#4 Dari Wira : Hujan

1.7K 249 15
                                    

Juli, 2017

Katanya, ketika hujan turun, banyak orang yang akan merasa sendu.

Sembari mendengarkan lagu sedih dan menatap tetes demi tetes hujan yang turun, ikut merasakan sedihnya lantunan lagu.

Tapi bagi Wira, hujan akan memberikannya ide. Ide untuk menulis lirik, ide untuk merasakan lirik lagu. Apa pun itu. Hujan akan menjadi sebuah inspirasi baginya.

Hari ini hujan turun.

Wira memperhatikan satu persatu bandmate nya yang ada di Studio. Tak satu pun dari mereka yang mulai berlatih. Wira juga begitu.

Wira tersenyum karena pemikirannya sendiri. Bagi mereka, hujan adalah lapar.

"Mager banget nggak sih?" tanya Fares yang sejak tadi cuma berbaring di atas sofa sambil memainkan ponselnya.

"Kalau hujan gini, enaknya mie rebus." sahut Juan. Kalau Juan, menurut Wira, ia adalah tim sendu. Sejak hujan turun, Juan terus menerus memandang keluar jendela.

"Kirain mau bilang kalau lo kangen mantan." komentar Arga sambil mengelap gitar kesayangannya. Entah sudah berapa kali ia melakukan itu.

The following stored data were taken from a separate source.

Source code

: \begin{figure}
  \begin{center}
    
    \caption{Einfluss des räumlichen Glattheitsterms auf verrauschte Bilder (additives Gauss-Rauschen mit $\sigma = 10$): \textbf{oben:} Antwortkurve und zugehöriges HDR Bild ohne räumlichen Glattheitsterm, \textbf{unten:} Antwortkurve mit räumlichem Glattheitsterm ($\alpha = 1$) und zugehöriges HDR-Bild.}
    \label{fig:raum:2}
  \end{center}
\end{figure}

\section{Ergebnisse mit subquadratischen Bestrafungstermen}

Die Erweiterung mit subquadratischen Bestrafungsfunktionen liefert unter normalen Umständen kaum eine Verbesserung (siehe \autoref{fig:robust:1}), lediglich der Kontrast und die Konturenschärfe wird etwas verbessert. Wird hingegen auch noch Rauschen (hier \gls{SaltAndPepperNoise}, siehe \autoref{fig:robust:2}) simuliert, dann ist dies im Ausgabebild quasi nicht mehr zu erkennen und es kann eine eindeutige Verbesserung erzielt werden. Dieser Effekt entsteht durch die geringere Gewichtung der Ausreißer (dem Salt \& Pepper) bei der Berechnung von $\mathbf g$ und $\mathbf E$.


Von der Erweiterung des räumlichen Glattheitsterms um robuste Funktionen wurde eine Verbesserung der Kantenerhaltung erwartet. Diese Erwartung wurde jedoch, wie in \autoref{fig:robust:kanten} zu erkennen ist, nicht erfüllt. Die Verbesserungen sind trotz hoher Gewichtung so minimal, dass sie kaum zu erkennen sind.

Juan mendesah dan menatap keluar jendela lagi. Arga tidak salah. Juan memang merindukan mantannya. Iya, si Mine itu. Baru sebulan putus dari Juan, ia sudah menggandeng lelaki lain yang tak benar-benar lain.

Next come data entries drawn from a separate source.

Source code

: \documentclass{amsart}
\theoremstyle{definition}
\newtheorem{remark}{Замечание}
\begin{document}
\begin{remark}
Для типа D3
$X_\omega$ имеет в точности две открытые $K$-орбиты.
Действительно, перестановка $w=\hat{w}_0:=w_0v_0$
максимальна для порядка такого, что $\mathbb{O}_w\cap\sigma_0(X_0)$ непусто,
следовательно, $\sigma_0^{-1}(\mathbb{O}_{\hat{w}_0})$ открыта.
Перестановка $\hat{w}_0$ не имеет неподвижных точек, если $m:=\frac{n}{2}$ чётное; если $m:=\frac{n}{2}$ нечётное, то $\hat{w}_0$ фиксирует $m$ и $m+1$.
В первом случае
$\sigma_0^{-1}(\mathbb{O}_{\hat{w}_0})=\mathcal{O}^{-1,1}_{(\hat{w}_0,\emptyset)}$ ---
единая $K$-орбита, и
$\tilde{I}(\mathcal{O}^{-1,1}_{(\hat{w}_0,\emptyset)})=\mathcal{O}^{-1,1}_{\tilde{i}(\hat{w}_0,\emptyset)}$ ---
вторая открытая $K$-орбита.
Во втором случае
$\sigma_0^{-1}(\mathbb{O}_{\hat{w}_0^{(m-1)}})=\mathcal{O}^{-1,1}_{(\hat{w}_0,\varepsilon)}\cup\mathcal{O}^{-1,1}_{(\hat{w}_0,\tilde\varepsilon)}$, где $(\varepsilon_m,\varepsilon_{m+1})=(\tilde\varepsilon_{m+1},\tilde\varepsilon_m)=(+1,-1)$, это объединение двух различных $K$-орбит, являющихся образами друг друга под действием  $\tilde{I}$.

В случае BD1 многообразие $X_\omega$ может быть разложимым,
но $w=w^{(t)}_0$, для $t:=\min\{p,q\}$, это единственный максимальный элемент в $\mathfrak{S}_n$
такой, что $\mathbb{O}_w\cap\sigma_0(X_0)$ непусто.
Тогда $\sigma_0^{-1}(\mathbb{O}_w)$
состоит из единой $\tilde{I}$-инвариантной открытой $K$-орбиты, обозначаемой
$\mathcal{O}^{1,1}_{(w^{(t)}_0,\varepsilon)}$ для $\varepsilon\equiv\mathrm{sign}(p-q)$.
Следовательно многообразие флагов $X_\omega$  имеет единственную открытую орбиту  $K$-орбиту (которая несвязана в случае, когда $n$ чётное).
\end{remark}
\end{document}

"Bang Riyan mana sih? Lama banget." ujar Fares lagi.

"Bukannya tadi mau jemput temennya?" Wira akhirnya bersuara. Atau mungkin hanya Wira yang ingat perkataan Riyan di groupchat mereka satu jam yang lalu.

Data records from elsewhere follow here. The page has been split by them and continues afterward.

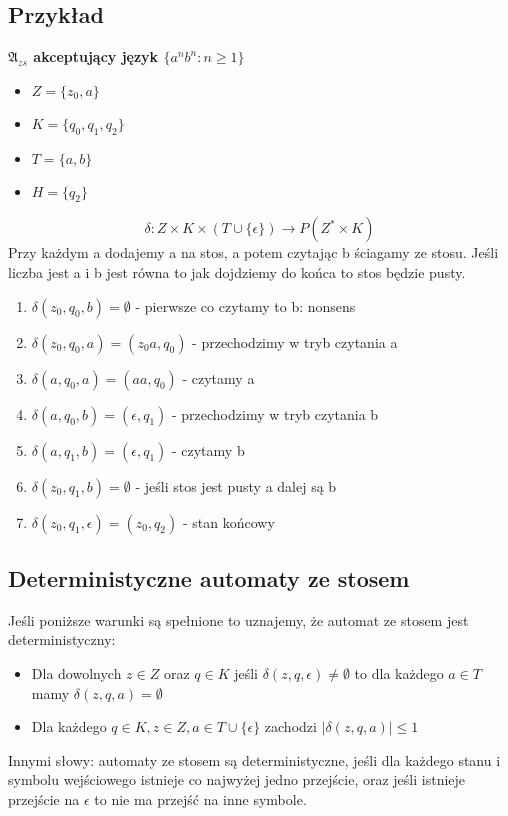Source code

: \documentclass{../notatki}
\begin{document}
\subsection{Przykład}

\textbf{$\mathfrak{A}_{zs}$ akceptujący język $\{a^nb^n : n \ge 1\}$}

\begin{itemize}
  \item $Z = \{z_0, a\}$
  \item $K = \{q_0, q_1, q_2\}$
  \item $T = \{a, b\}$
  \item $H = \{q_2\}$
\end{itemize}

$$
\delta: Z \times K \times (T \cup \{\epsilon\}) \rightarrow P(Z^* \times K)
$$
Przy każdym a dodajemy a na stos, a potem czytając b ściagamy ze stosu. Jeśli
liczba jest a i b jest równa to jak dojdziemy do końca to stos będzie pusty.

\begin{enumerate}
  \item $\delta(z_0, q_0, b) = \emptyset$ - pierwsze co czytamy to b: nonsens
  \item $\delta(z_0, q_0, a) = (z_0a, q_0)$ - przechodzimy w tryb czytania a
  \item $\delta(a, q_0, a) = (aa, q_0)$ - czytamy a
  \item $\delta(a, q_0, b) = (\epsilon, q_1)$ - przechodzimy w tryb czytania b
  \item $\delta(a, q_1, b) = (\epsilon, q_1)$ - czytamy b
  \item $\delta(z_0, q_1, b) = \emptyset$ - jeśli stos jest pusty a dalej są b
  \item $\delta(z_0, q_1, \epsilon) = (z_0, q_2)$ - stan końcowy
\end{enumerate}

\subsection{Deterministyczne automaty ze stosem}

Jeśli poniższe warunki są spełnione to uznajemy, że automat ze stosem jest
deterministyczny:

\begin{itemize}
  \item Dla dowolnych $z \in Z$ oraz $q \in K$ jeśli $\delta(z, q,
    \epsilon) \ne \emptyset$ to dla każdego $a \in T$ mamy $\delta(z, q,
    a) = \emptyset$
  \item Dla każdego $q \in K, z \in Z, a \in T \cup \{\epsilon\}$ zachodzi
    $|\delta(z, q, a)| \le 1$
\end{itemize}
Innymi słowy: automaty ze stosem są deterministyczne, jeśli dla każdego
stanu i symbolu wejściowego istnieje co najwyżej jedno przejście, oraz jeśli
istnieje przejście na $\epsilon$ to nie ma przejść na inne symbole.
\end{document}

"Oh temennya yang deket banget dari kecil itu bukan sih? Tapi belum pernah dikenalin ke kita," kata Juan.

Fares tiba-tiba tergelak, "Gue inget Bang Riyan bilang apa, katanya enggak mau salah satu dari kita naksir temennya itu."

"Kita kan enggak jelek-jelek amat," sahut Arga.

"Sifat kita kali, Bang." Wira ikut membaur lalu tertawa.

Tiba-tiba, pintu Studio terbuka dengan kasar. Tentu saja, anak-anak sweetchaos itu langsung menoleh dengan kompak. Siapa lagi kalau bukan Riyan, dengan pakaian yang agak basah yang membuka pintu.

"Selow ngapa sih, Yan!" tegur Arga lalu mengusap bagian dadanya.

Riyan hanya tertawa tanpa wajah bersalah lalu melangkahkan kakinya masuk ke Studio. Di belakangnya, ada seorang perempuan bersurai sebahu yang sejak tadi belum bersuara. Wajahnya agak sedikit masam.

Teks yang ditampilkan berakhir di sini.